Thanks to the school’s membership in the Round Square (RS) network, two Upper School (US) juniors will attend a research workshop at the Harvard Graduate School of Education (GSE) this June, representing the school as one of only a dozen worldwide selected for the project.
An international education network the school joined last year, RS is a 50-country, six-continent network of innovative schools that focuses on international understanding, democracy, environmental stewardship, adventure, leadership, and service, according to its website.
GSE Adjunct Lecturer Christina Hinton and her team will host the workshop as part of a larger, year-long research project from December 2017 to December 2018. The team will address the following questions: Which global competencies do students at RS schools demonstrate? What are RS schools doing to support students’ international understanding? Which activities and approaches do teachers and students believe are most effective in supporting international understanding?
During the workshop, the two US students and Director of Global Education Dr. Karina Baum will learn about and discuss education research and data analysis by collaborating with the five Research Fellow schools chosen out of the 12 international schools involved in the research project. The other seven schools not participating in the workshop are the Research Ambassador schools.
Before and after the workshop, the US students will collect information from BB&N on useful tactics in developing global competency and international understanding by conducting several student and faculty interviews and by sending out a schoolwide survey of community members’ global proficiencies. All 12 schools will learn about interviewing techniques and data analysis over two conference calls, one in February and one in April, before meeting at the GSE. At the end of the year-long project, each student team will write a paper on one of the 12 RS discoveries in the context of international understanding and global competency, which will be published as part of the final research report.
Dr. Baum said she believed the school was chosen for its deep commitment to developing global citizenship.
“Last year, we inaugurated our global education program, making its implementation a top all-school priority,” she said. “With socio-political, economic, and environmental processes increasingly worldwide in scope, we recognize that global competency and international understanding are an urgent needs.”
Last month 12 juniors from the school who wanted to participate submitted an application stating why they hoped to join the workshop. Earlier this month, a faculty committee selected and announce the two students for the position.
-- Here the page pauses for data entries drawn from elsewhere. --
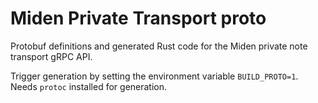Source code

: # Miden Private Transport proto

Protobuf definitions and generated Rust code for the Miden private note transport gRPC API.

Trigger generation by setting the environment variable `BUILD_PROTO=1`. Needs `protoc` installed for generation.
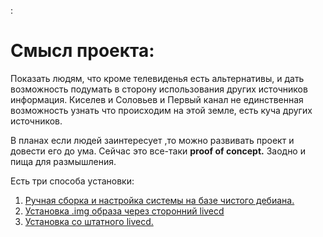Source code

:: 



# Смысл проекта:
Показать людям, что кроме телевиденья есть альтернативы, и дать возможность подумать в сторону использования других источников информация.
Киселев и Соловьев и Первый канал  не единственная возможность узнать что происходим на этой земле, есть куча других источников.



В планах если людей заинтересует ,то можно развивать проект и довести его до ума.
Сейчас это все-таки **proof of concept.** Заодно и пища для размышления. 



Есть три способа установки: 
1) [Ручная сборка и настройка системы на базе чистого дебиана.](https://github.com/alex5250/replace-tv-os/blob/main/manual/manual.md)
2) [Установка .img образа через сторонний livecd](https://github.com/alex5250/replace-tv-os/blob/main/manual/double_usb_install.md)
3) [Установка со штатного livecd.](https://github.com/alex5250/replace-tv-os/blob/main/manual/livecd.md)
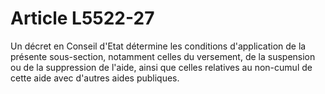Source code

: # Article L5522-27

Un décret en Conseil d'Etat détermine les conditions d'application de la présente sous-section, notamment celles du versement, de la suspension ou de la suppression de l'aide, ainsi que celles relatives au non-cumul de cette aide avec d'autres aides publiques.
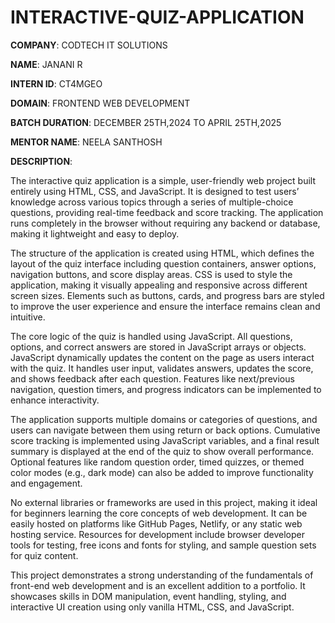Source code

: # INTERACTIVE-QUIZ-APPLICATION

**COMPANY**: CODTECH IT SOLUTIONS

**NAME**: JANANI R

**INTERN ID**: CT4MGEO

**DOMAIN**: FRONTEND WEB DEVELOPMENT

**BATCH DURATION**: DECEMBER 25TH,2024 TO APRIL 25TH,2025

**MENTOR NAME**: NEELA SANTHOSH

**DESCRIPTION**:

The interactive quiz application is a simple, user-friendly web project built entirely using HTML, CSS, and JavaScript. It is designed to test users’ knowledge across various topics through a series of multiple-choice questions, providing real-time feedback and score tracking. The application runs completely in the browser without requiring any backend or database, making it lightweight and easy to deploy.

The structure of the application is created using HTML, which defines the layout of the quiz interface including question containers, answer options, navigation buttons, and score display areas. CSS is used to style the application, making it visually appealing and responsive across different screen sizes. Elements such as buttons, cards, and progress bars are styled to improve the user experience and ensure the interface remains clean and intuitive.

The core logic of the quiz is handled using JavaScript. All questions, options, and correct answers are stored in JavaScript arrays or objects. JavaScript dynamically updates the content on the page as users interact with the quiz. It handles user input, validates answers, updates the score, and shows feedback after each question. Features like next/previous navigation, question timers, and progress indicators can be implemented to enhance interactivity.

The application supports multiple domains or categories of questions, and users can navigate between them using return or back options. Cumulative score tracking is implemented using JavaScript variables, and a final result summary is displayed at the end of the quiz to show overall performance. Optional features like random question order, timed quizzes, or themed color modes (e.g., dark mode) can also be added to improve functionality and engagement.

No external libraries or frameworks are used in this project, making it ideal for beginners learning the core concepts of web development. It can be easily hosted on platforms like GitHub Pages, Netlify, or any static web hosting service. Resources for development include browser developer tools for testing, free icons and fonts for styling, and sample question sets for quiz content.

This project demonstrates a strong understanding of the fundamentals of front-end web development and is an excellent addition to a portfolio. It showcases skills in DOM manipulation, event handling, styling, and interactive UI creation using only vanilla HTML, CSS, and JavaScript.

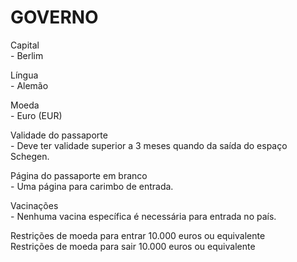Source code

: # GOVERNO

Capital\
\- Berlim

Língua\
\- Alemão

Moeda\
\- Euro (EUR)

Validade do passaporte\
\- Deve ter validade superior a 3 meses quando da saída do espaço Schegen.

Página do passaporte em branco\
\- Uma página para carimbo de entrada.

Vacinações\
\- Nenhuma vacina específica é necessária para entrada no país.

Restrições de moeda para entrar	10.000 euros ou equivalente\
Restrições de moeda para sair	10.000 euros ou equivalente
Their names had not yet been published at the time this newspaper went to press.
Chief Executive Officer of Round Square Rachel Westgarth said she had high hopes for the project.
“We are excited to be working with Dr. Christina Hinton and her team, our 12 schools, and the wider Round Square community on this important research initiative,” Ms. Westgarth said. “We hope that its scope and scale will develop robust evidence and insights to support the development of international understanding in all cultures and contexts.”
Dr. Baum added that she hopes the students enjoy the research.
“It will be an incredible opportunity to learn about other cultures and education systems, as well as a great way to make new connections and friends,” she said. “Global competency is rooted in the understanding of different perspectives. It does not get much better than having students and faculty from six different continents and very diverse school systems working together.”